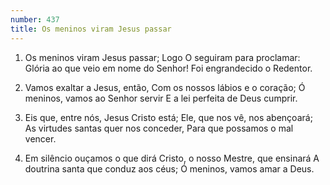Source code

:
 ```yaml
---
number: 437
title: Os meninos viram Jesus passar
---
```


1. Os meninos viram Jesus passar;
  Logo O seguiram para proclamar:
  Glória ao que veio em nome do Senhor!
  Foi engrandecido o Redentor.

2. Vamos exaltar a Jesus, então,
  Com os nossos lábios e o coração;
  Ó meninos, vamos ao Senhor servir
  E a lei perfeita de Deus cumprir.

3. Eis que, entre nós, Jesus Cristo está;
  Ele, que nos vê, nos abençoará;
  As virtudes santas quer nos conceder,
  Para que possamos o mal vencer.

4. Em silêncio ouçamos o que dirá
  Cristo, o nosso Mestre, que ensinará
  A doutrina santa que conduz aos céus;
  Ó meninos, vamos amar a Deus.
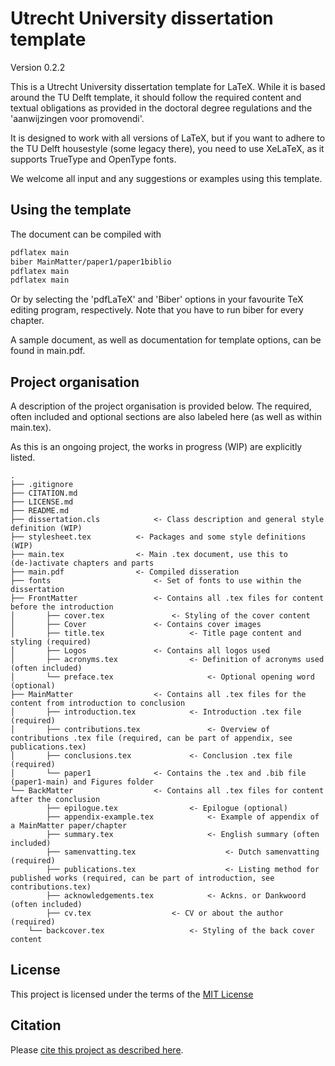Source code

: # Utrecht University dissertation template

Version 0.2.2

<!-- For future use: ![Latest release](https://img.shields.io/github/v/release/UtrechtUniversity/UU-dissertation-template?style=flat-square) -->

This is a Utrecht University dissertation template for LaTeX. While it is based around the TU Delft template, it should follow the required content and textual obligations as provided in the doctoral degree regulations and the 'aanwijzingen voor promovendi'. 

It is designed to work with all versions of LaTeX, but if you want to adhere to the TU Delft housestyle (some legacy there), you need to use XeLaTeX, as it supports TrueType and OpenType fonts. 

We welcome all input and any suggestions or examples using this template.

## Using the template

The document can be compiled with
```sh
pdflatex main
biber MainMatter/paper1/paper1biblio
pdflatex main
pdflatex main
```

Or by selecting the 'pdfLaTeX' and 'Biber' options in your favourite TeX editing program, respectively. Note that you have to run biber for every chapter.

A sample document, as well as documentation for template options, can be found
in main.pdf. 

## Project organisation

A description of the project organisation is provided below. The required, often included and optional sections are also labeled here (as well as within main.tex). 

As this is an ongoing project, the works in progress (WIP) are explicitly listed. 

```
.
├── .gitignore
├── CITATION.md
├── LICENSE.md
├── README.md
├── dissertation.cls 			<- Class description and general style definition (WIP)
├── stylesheet.tex 			<- Packages and some style definitions (WIP)
├── main.tex 				<- Main .tex document, use this to (de-)activate chapters and parts
├── main.pdf 				<- Compiled disseration
├── fonts                		<- Set of fonts to use within the dissertation
├── FrontMatter         		<- Contains all .tex files for content before the introduction
│   	├── cover.tex   	 		<- Styling of the cover content
│   	├── Cover	  	 		<- Contains cover images
│   	├── title.tex          	 		<- Title page content and styling (required)
│   	├── Logos		 		<- Contains all logos used
│   	├── acronyms.tex 		        <- Definition of acronyms used (often included)
│   	└── preface.tex     		        <- Optional opening word (optional)
├── MainMatter             		<- Contains all .tex files for the content from introduction to conclusion
│   	├── introduction.tex     		<- Introduction .tex file (required)
│   	├── contributions.tex     	        <- Overview of contributions .tex file (required, can be part of appendix, see publications.tex)
│   	├── conclusions.tex     		<- Conclusion .tex file (required)
│   	└── paper1				<- Contains the .tex and .bib file (paper1-main) and Figures folder
└── BackMatter           		<- Contains all .tex files for content after the conclusion
      	├── epilogue.tex        		<- Epilogue (optional)
      	├── appendix-example.tex   	        <- Example of appendix of a MainMatter paper/chapter
      	├── summary.tex        		        <- English summary (often included)
      	├── samenvatting.tex        	        <- Dutch samenvatting (required)
      	├── publications.tex        	        <- Listing method for published works (required, can be part of introduction, see contributions.tex)
      	├── acknowledgements.tex	        <- Ackns. or Dankwoord (often included)
      	├── cv.tex        			<- CV or about the author (required)
   	└── backcover.tex         	        <- Styling of the back cover content

```


## License

This project is licensed under the terms of the [MIT License](/LICENSE.md)

## Citation

Please [cite this project as described here](/CITATION.md).
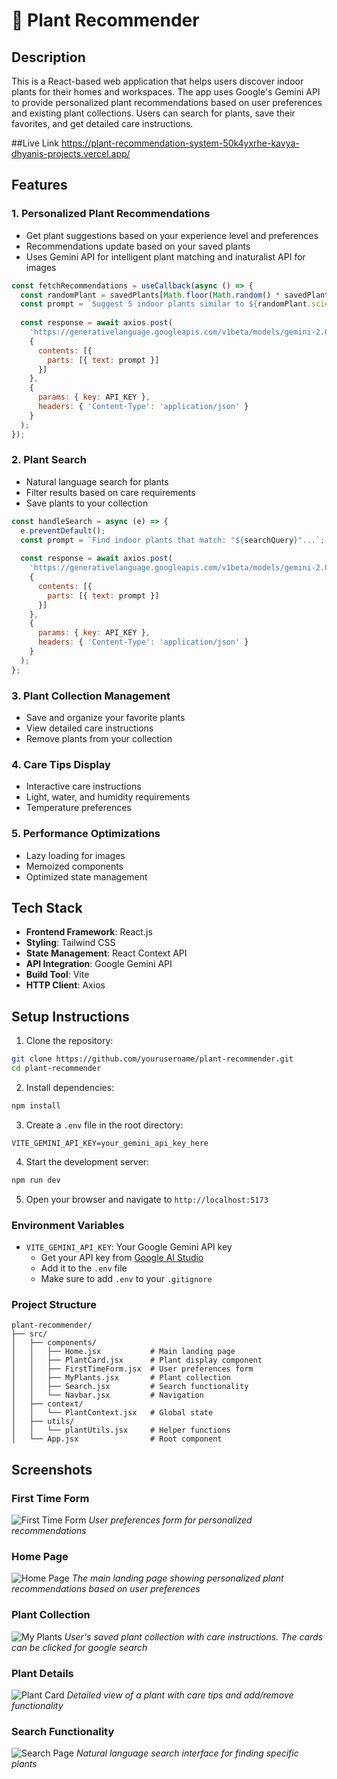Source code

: # 🌱 Plant Recommender

## Description
This is a React-based web application that helps users discover indoor plants for their homes and workspaces. The app uses Google's Gemini API to provide personalized plant recommendations based on user preferences and existing plant collections. Users can search for plants, save their favorites, and get detailed care instructions.

##Live Link
https://plant-recommendation-system-50k4yxrhe-kavya-dhyanis-projects.vercel.app/

## Features

### 1. Personalized Plant Recommendations
- Get plant suggestions based on your experience level and preferences
- Recommendations update based on your saved plants
- Uses Gemini API for intelligent plant matching and inaturalist API for images

```jsx
const fetchRecommendations = useCallback(async () => {
  const randomPlant = savedPlants[Math.floor(Math.random() * savedPlants.length)];
  const prompt = `Suggest 5 indoor plants similar to ${randomPlant.scientificName}...`;
  
  const response = await axios.post(
    'https://generativelanguage.googleapis.com/v1beta/models/gemini-2.0-flash:generateContent',
    {
      contents: [{
        parts: [{ text: prompt }]
      }]
    },
    {
      params: { key: API_KEY },
      headers: { 'Content-Type': 'application/json' }
    }
  );
});
```

### 2. Plant Search
- Natural language search for plants
- Filter results based on care requirements
- Save plants to your collection

```jsx
const handleSearch = async (e) => {
  e.preventDefault();
  const prompt = `Find indoor plants that match: "${searchQuery}"...`;
  
  const response = await axios.post(
    'https://generativelanguage.googleapis.com/v1beta/models/gemini-2.0-flash:generateContent',
    {
      contents: [{
        parts: [{ text: prompt }]
      }]
    },
    {
      params: { key: API_KEY },
      headers: { 'Content-Type': 'application/json' }
    }
  );
};
```

### 3. Plant Collection Management
- Save and organize your favorite plants
- View detailed care instructions
- Remove plants from your collection

### 4. Care Tips Display
- Interactive care instructions
- Light, water, and humidity requirements
- Temperature preferences

### 5. Performance Optimizations
- Lazy loading for images
- Memoized components
- Optimized state management

## Tech Stack

- **Frontend Framework**: React.js
- **Styling**: Tailwind CSS
- **State Management**: React Context API
- **API Integration**: Google Gemini API
- **Build Tool**: Vite
- **HTTP Client**: Axios

## Setup Instructions

1. Clone the repository:
```bash
git clone https://github.com/yourusername/plant-recommender.git
cd plant-recommender
```

2. Install dependencies:
```bash
npm install
```

3. Create a `.env` file in the root directory:
```env
VITE_GEMINI_API_KEY=your_gemini_api_key_here
```

4. Start the development server:
```bash
npm run dev
```

5. Open your browser and navigate to `http://localhost:5173`

### Environment Variables
- `VITE_GEMINI_API_KEY`: Your Google Gemini API key
  - Get your API key from [Google AI Studio](https://makersuite.google.com/app/apikey)
  - Add it to the `.env` file
  - Make sure to add `.env` to your `.gitignore`

### Project Structure
```
plant-recommender/
├── src/
│   ├── components/
│   │   ├── Home.jsx           # Main landing page
│   │   ├── PlantCard.jsx      # Plant display component
│   │   ├── FirstTimeForm.jsx  # User preferences form
│   │   ├── MyPlants.jsx       # Plant collection
│   │   ├── Search.jsx         # Search functionality
│   │   └── Navbar.jsx         # Navigation
│   ├── context/
│   │   └── PlantContext.jsx   # Global state
│   ├── utils/
│   │   └── plantUtils.jsx     # Helper functions
│   └── App.jsx                # Root component
```

## Screenshots

### First Time Form
![First Time Form](screenshots/form.png)
*User preferences form for personalized recommendations*

### Home Page
![Home Page](screenshots/home.png)
*The main landing page showing personalized plant recommendations based on user preferences*

### Plant Collection
![My Plants](screenshots/my_plants.png)
*User's saved plant collection with care instructions. The cards can be clicked for google search*

### Plant Details
![Plant Card](screenshots/my_plants_details.png)
*Detailed view of a plant with care tips and add/remove functionality*

### Search Functionality
![Search Page](screenshots/search_results.png)
*Natural language search interface for finding specific plants*



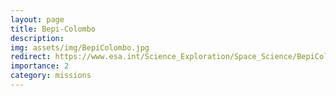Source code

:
 ```yaml
---
layout: page
title: Bepi-Colombo
description:
img: assets/img/BepiColombo.jpg
redirect: https://www.esa.int/Science_Exploration/Space_Science/BepiColombo_overview2
importance: 2
category: missions
---
```

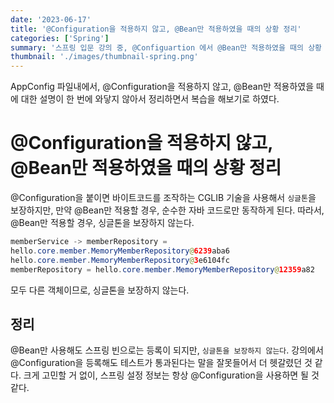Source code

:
 ```yaml
---
date: '2023-06-17'
title: '@Configuration을 적용하지 않고, @Bean만 적용하였을 때의 상황 정리'
categories: ['Spring']
summary: '스프링 입문 강의 중, @Configuartion 에서 @Bean만 적용하였을 때의 상황 정리'
thumbnail: './images/thumbnail-spring.png'
---
```


AppConfig 파일내에서, @Configuration을 적용하지 않고, @Bean만 적용하였을 때에 대한 설명이 한 번에 와닿지 않아서 정리하면서 복습을 해보기로 하였다.

# @Configuration을 적용하지 않고, @Bean만 적용하였을 때의 상황 정리

@Configuration을 붙이면 바이트코드를 조작하는 CGLIB 기술을 사용해서 `싱글톤`을 보장하지만, 만약 @Bean만 적용할 경우, 순수한 자바 코드로만 동작하게 된다. 따라서, @Bean만 적용할 경우, 싱글톤을 보장하지 않는다.

```java
memberService -> memberRepository =
hello.core.member.MemoryMemberRepository@6239aba6
hello.core.member.MemoryMemberRepository@3e6104fc
memberRepository = hello.core.member.MemoryMemberRepository@12359a82
```

모두 다른 객체이므로, 싱글톤을 보장하지 않는다.

## 정리

@Bean만 사용해도 스프링 빈으로는 등록이 되지만, `싱글톤을 보장하지 않는다`. 강의에서 @Configuration을 등록해도 테스트가 통과된다는 말을 잘못들어서 더 헷갈렸던 것 같다. 크게 고민할 거 없이, 스프링 설정 정보는 항상 @Configuration을 사용하면 될 것 같다.
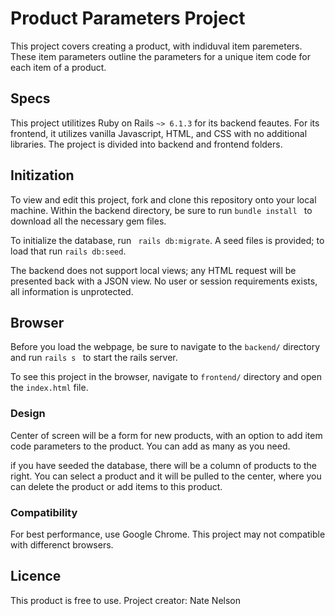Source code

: # Product Parameters Project
This project covers creating a product, with indiduval item paremeters. These item parameters outline the parameters for a unique item code for each item of a product. 

## Specs
This project utilitizes Ruby on Rails  ```~> 6.1.3``` for its backend feautes. For its frontend, it utilizes vanilla Javascript, HTML, and CSS with no additional libraries. The project is divided into backend and frontend folders.

## Initization
To view and edit this project, fork and clone this repository onto your local machine. Within the backend directory, be sure to run ```bundle install ``` to download all the necessary gem files.

To initialize the database, run ``` rails db:migrate```. A seed files is provided; to load that run ```rails db:seed```.

The backend does not support local views; any HTML request will be presented back with a JSON view. No user or session requirements exists, all information is unprotected. 

## Browser  
Before you load the webpage, be sure to navigate to the ```backend/``` directory and run ```rails s ``` to start the rails server. 

To see this project in the browser, navigate to ```frontend/``` directory and open the ```index.html``` file.

### Design
Center of screen will be a form for new products, with an option to add item code parameters to the product. You can add as many as you need.

if you have seeded the database, there will be a column of products to the right. You can select a product and it will be pulled to the center, where you can delete the product or add items to this product.

### Compatibility
For best performance, use Google Chrome. This project may not compatible with differenct browsers.

## Licence
This product is free to use.
Project creator: Nate Nelson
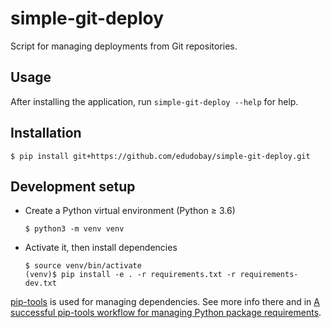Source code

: # simple-git-deploy

Script for managing deployments from Git repositories.


## Usage

After installing the application, run `simple-git-deploy --help` for help.


## Installation

```
$ pip install git+https://github.com/edudobay/simple-git-deploy.git
```


## Development setup

* Create a Python virtual environment (Python ≥ 3.6)
    ```
    $ python3 -m venv venv
    ```
* Activate it, then install dependencies
    ```
    $ source venv/bin/activate
    (venv)$ pip install -e . -r requirements.txt -r requirements-dev.txt
    ```

[pip-tools](https://github.com/jazzband/pip-tools) is used for managing dependencies. See more info there and in [A successful pip-tools workflow for managing Python package requirements](https://jamescooke.info/a-successful-pip-tools-workflow-for-managing-python-package-requirements.html).
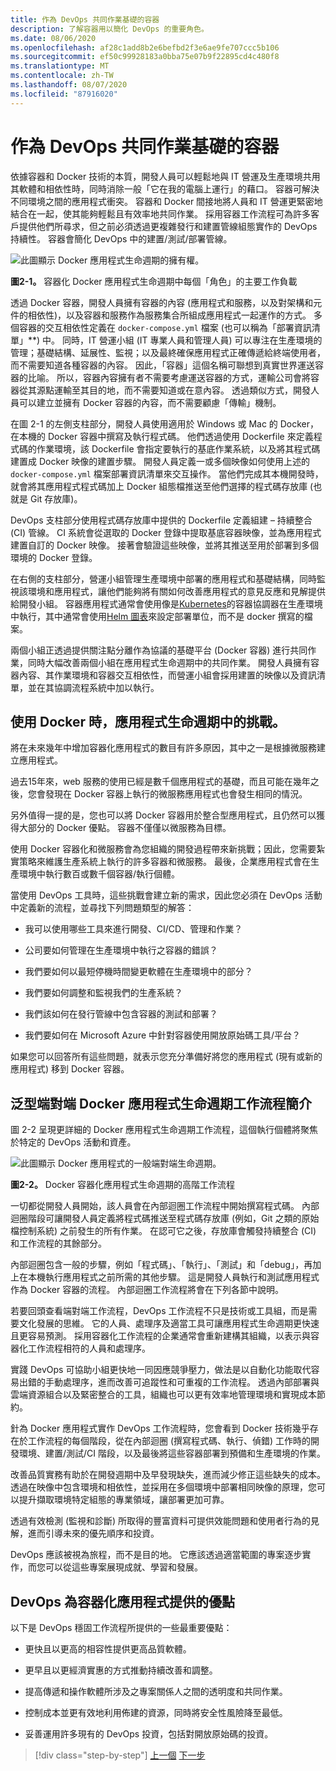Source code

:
 ```yaml
---
title: 作為 DevOps 共同作業基礎的容器
description: 了解容器用以簡化 DevOps 的重要角色。
ms.date: 08/06/2020
ms.openlocfilehash: af28c1add8b2e6befbd2f3e6ae9fe707ccc5b106
ms.sourcegitcommit: ef50c99928183a0bba75e07b9f22895cd4c480f8
ms.translationtype: MT
ms.contentlocale: zh-TW
ms.lasthandoff: 08/07/2020
ms.locfileid: "87916020"
---
```

# <a name="containers-as-the-foundation-for-devops-collaboration"></a>作為 DevOps 共同作業基礎的容器

依據容器和 Docker 技術的本質，開發人員可以輕鬆地與 IT 營運及生產環境共用其軟體和相依性時，同時消除一般「它在我的電腦上運行」的藉口。 容器可解決不同環境之間的應用程式衝突。 容器和 Docker 間接地將人員和 IT 營運更緊密地結合在一起，使其能夠輕鬆且有效率地共同作業。 採用容器工作流程可為許多客戶提供他們所尋求，但之前必須透過更複雜發行和建置管線組態實作的 DevOps 持續性。 容器會簡化 DevOps 中的建置/測試/部署管線。

![此圖顯示 Docker 應用程式生命週期的擁有權。](./media/containers-foundation-for-devops-collaboration/persona-workloads-docker-container-lifecycle.png)

**圖2-1。** 容器化 Docker 應用程式生命週期中每個「角色」的主要工作負載

透過 Docker 容器，開發人員擁有容器的內容 (應用程式和服務，以及對架構和元件的相依性)，以及容器和服務作為服務集合所組成應用程式一起運作的方式。 多個容器的交互相依性定義在 `docker-compose.yml` 檔案 (也可以稱為「部署資訊清單」**) 中。 同時，IT 營運小組 (IT 專業人員和管理人員) 可以專注在生產環境的管理；基礎結構、延展性、監視；以及最終確保應用程式正確傳遞給終端使用者，而不需要知道各種容器的內容。 因此，「容器」這個名稱可聯想到真實世界運送容器的比喻。 所以，容器內容擁有者不需要考慮運送容器的方式，運輸公司會將容器從其源點運輸至其目的地，而不需要知道或在意內容。 透過類似方式，開發人員可以建立並擁有 Docker 容器的內容，而不需要顧慮「傳輸」機制。

在圖 2-1 的左側支柱部分，開發人員使用適用於 Windows 或 Mac 的 Docker，在本機的 Docker 容器中撰寫及執行程式碼。 他們透過使用 Dockerfile 來定義程式碼的作業環境，該 Dockerfile 會指定要執行的基底作業系統，以及將其程式碼建置成 Docker 映像的建置步驟。 開發人員定義一或多個映像如何使用上述的 `docker-compose.yml` 檔案部署資訊清單來交互操作。 當他們完成其本機開發時，就會將其應用程式程式碼加上 Docker 組態檔推送至他們選擇的程式碼存放庫 (也就是 Git 存放庫)。

DevOps 支柱部分使用程式碼存放庫中提供的 Dockerfile 定義組建 – 持續整合 (CI) 管線。 CI 系統會從選取的 Docker 登錄中提取基底容器映像，並為應用程式建置自訂的 Docker 映像。 接著會驗證這些映像，並將其推送至用於部署到多個環境的 Docker 登錄。

在右側的支柱部分，營運小組管理生產環境中部署的應用程式和基礎結構，同時監視該環境和應用程式，讓他們能夠將有關如何改善應用程式的意見反應和見解提供給開發小組。 容器應用程式通常會使用像是[Kubernetes](https://kubernetes.io/)的容器協調器在生產環境中執行，其中通常會使用[Helm 圖表](https://helm.sh/)來設定部署單位，而不是 docker 撰寫的檔案。

兩個小組正透過提供關注點分離作為協議的基礎平台 (Docker 容器) 進行共同作業，同時大幅改善兩個小組在應用程式生命週期中的共同作業。 開發人員擁有容器內容、其作業環境和容器交互相依性，而營運小組會採用建置的映像以及資訊清單，並在其協調流程系統中加以執行。

## <a name="challenges-in-the-application-life-cycle-when-using-docker"></a>使用 Docker 時，應用程式生命週期中的挑戰。

將在未來幾年中增加容器化應用程式的數目有許多原因，其中之一是根據微服務建立應用程式。

過去15年來，web 服務的使用已經是數千個應用程式的基礎，而且可能在幾年之後，您會發現在 Docker 容器上執行的微服務應用程式也會發生相同的情況。

另外值得一提的是，您也可以將 Docker 容器用於整合型應用程式，且仍然可以獲得大部分的 Docker 優點。 容器不僅僅以微服務為目標。

使用 Docker 容器化和微服務會為您組織的開發過程帶來新挑戰；因此，您需要紮實策略來維護生產系統上執行的許多容器和微服務。 最後，企業應用程式會在生產環境中執行數百或數千個容器/執行個體。

當使用 DevOps 工具時，這些挑戰會建立新的需求，因此您必須在 DevOps 活動中定義新的流程，並尋找下列問題類型的解答：

- 我可以使用哪些工具來進行開發、CI/CD、管理和作業？

- 公司要如何管理在生產環境中執行之容器的錯誤？

- 我們要如何以最短停機時間變更軟體在生產環境中的部分？

- 我們要如何調整和監視我們的生產系統？

- 我們該如何在發行管線中包含容器的測試和部署？

- 我們要如何在 Microsoft Azure 中針對容器使用開放原始碼工具/平台？

如果您可以回答所有這些問題，就表示您充分準備好將您的應用程式 (現有或新的應用程式) 移到 Docker 容器。

## <a name="introduction-to-a-generic-end-to-end-docker-application-life-cycle-workflow"></a>泛型端對端 Docker 應用程式生命週期工作流程簡介

圖 2-2 呈現更詳細的 Docker 應用程式生命週期工作流程，這個執行個體將聚焦於特定的 DevOps 活動和資產。

![此圖顯示 Docker 應用程式的一般端對端生命週期。](./media/containers-foundation-for-devops-collaboration/generic-end-to-enddpcker-app-life-cycle.png)

**圖2-2。** Docker 容器化應用程式生命週期的高階工作流程

一切都從開發人員開始，該人員會在內部迴圈工作流程中開始撰寫程式碼。 內部迴圈階段可讓開發人員定義將程式碼推送至程式碼存放庫 (例如，Git 之類的原始檔控制系統) 之前發生的所有作業。 在認可它之後，存放庫會觸發持續整合 (CI) 和工作流程的其餘部分。

內部迴圈包含一般的步驟，例如「程式碼」、「執行」、「測試」和「debug」，再加上在本機執行應用程式之前所需的其他步驟。 這是開發人員執行和測試應用程式作為 Docker 容器的流程。 內部迴圈工作流程將會在下列各節中說明。

若要回頭查看端對端工作流程，DevOps 工作流程不只是技術或工具組，而是需要文化發展的思維。 它的人員、處理序及適當工具可讓應用程式生命週期更快速且更容易預測。 採用容器化工作流程的企業通常會重新建構其組織，以表示與容器化工作流程相符的人員和處理序。

實踐 DevOps 可協助小組更快地一同因應競爭壓力，做法是以自動化功能取代容易出錯的手動處理序，進而改善可追蹤性和可重複的工作流程。 透過內部部署與雲端資源組合以及緊密整合的工具，組織也可以更有效率地管理環境和實現成本節約。

針為 Docker 應用程式實作 DevOps 工作流程時，您會看到 Docker 技術幾乎存在於工作流程的每個階段，從在內部迴圈 (撰寫程式碼、執行、偵錯) 工作時的開發環境、建置/測試/CI 階段，以及最後將這些容器部署到預備和生產環境的作業。

改善品質實務有助於在開發週期中及早發現缺失，進而減少修正這些缺失的成本。 透過在映像中包含環境和相依性，並採用在多個環境中部署相同映像的原理，您可以提升擷取環境特定組態的專業領域，讓部署更加可靠。

透過有效檢測 (監視和診斷) 所取得的豐富資料可提供效能問題和使用者行為的見解，進而引導未來的優先順序和投資。

DevOps 應該被視為旅程，而不是目的地。 它應該透過適當範圍的專案逐步實作，而您可以從這些專案展現成就、學習和發展。

## <a name="benefits-of-devops-for-containerized-applications"></a>DevOps 為容器化應用程式提供的優點

以下是 DevOps 穩固工作流程所提供的一些最重要優點：

- 更快且以更高的相容性提供更高品質軟體。

- 更早且以更經濟實惠的方式推動持續改善和調整。

- 提高傳遞和操作軟體所涉及之專案關係人之間的透明度和共同作業。

- 控制成本並更有效地利用佈建的資源，同時將安全性風險降至最低。

- 妥善運用許多現有的 DevOps 投資，包括對開放原始碼的投資。

>[!div class="step-by-step"]
>[上一個](index.md) 
>[下一步](../Microsoft-platform-tools-containerized-apps/index.md)
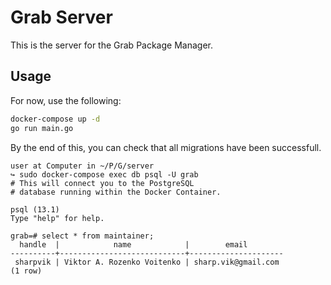 # Grab Server

This is the server for the Grab Package Manager.

## Usage

For now, use the following:

```bash
docker-compose up -d
go run main.go
```

By the end of this, you can check that all migrations have been successfull.

```
user at Computer in ~/P/G/server
↪ sudo docker-compose exec db psql -U grab
# This will connect you to the PostgreSQL
# database running within the Docker Container.

psql (13.1)
Type "help" for help.

grab=# select * from maintainer;
  handle  |            name            |        email
----------+----------------------------+---------------------
 sharpvik | Viktor A. Rozenko Voitenko | sharp.vik@gmail.com
(1 row)
```
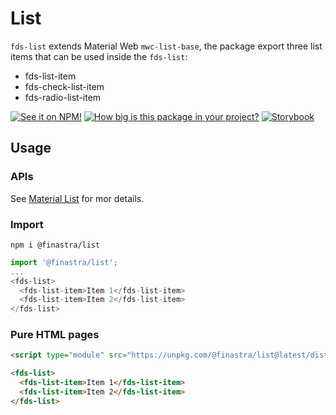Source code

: # List

`fds-list` extends Material Web `mwc-list-base`, the package export three list items that can be used inside the `fds-list`:
- fds-list-item
- fds-check-list-item
- fds-radio-list-item


[![See it on NPM!](https://img.shields.io/npm/v/@finastra/list?style=for-the-badge)](https://www.npmjs.com/package/@finastra/list)
[![How big is this package in your project?](https://img.shields.io/bundlephobia/minzip/@finastra/list?style=for-the-badge)](https://bundlephobia.com/result?p=@finastra/list')
[![Storybook](https://shields.io/badge/-Play%20with%20this%20web%20component-2a0481?logo=storybook&style=for-the-badge)](https://finastra.github.io/finastra-design-system/?path=/story/components-list--default)

## Usage

### APIs

See [Material List](https://github.com/material-components/material-web/tree/mwc/packages/list#api) for mor details.

### Import

```
npm i @finastra/list
```

```ts
import '@finastra/list';
...
<fds-list>
  <fds-list-item>Item 1</fds-list-item>
  <fds-list-item>Item 2</fds-list-item>
</fds-list>
```

### Pure HTML pages

```html
<script type="module" src="https://unpkg.com/@finastra/list@latest/dist/src/index.js?module"></script>

<fds-list>
  <fds-list-item>Item 1</fds-list-item>
  <fds-list-item>Item 2</fds-list-item>
</fds-list>
```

Your task ->
In the material above, locate the line containing "2. Vamos exaltar" and the line containing "Para que possamos o mal vencer.". Transcribe exactly those two lines and every line between them, and nothing more.

Answer box ->
2. Vamos exaltar a Jesus, então,
  Com os nossos lábios e o coração;
  Ó meninos, vamos ao Senhor servir
  E a lei perfeita de Deus cumprir.

3. Eis que, entre nós, Jesus Cristo está;
  Ele, que nos vê, nos abençoará;
  As virtudes santas quer nos conceder,
  Para que possamos o mal vencer.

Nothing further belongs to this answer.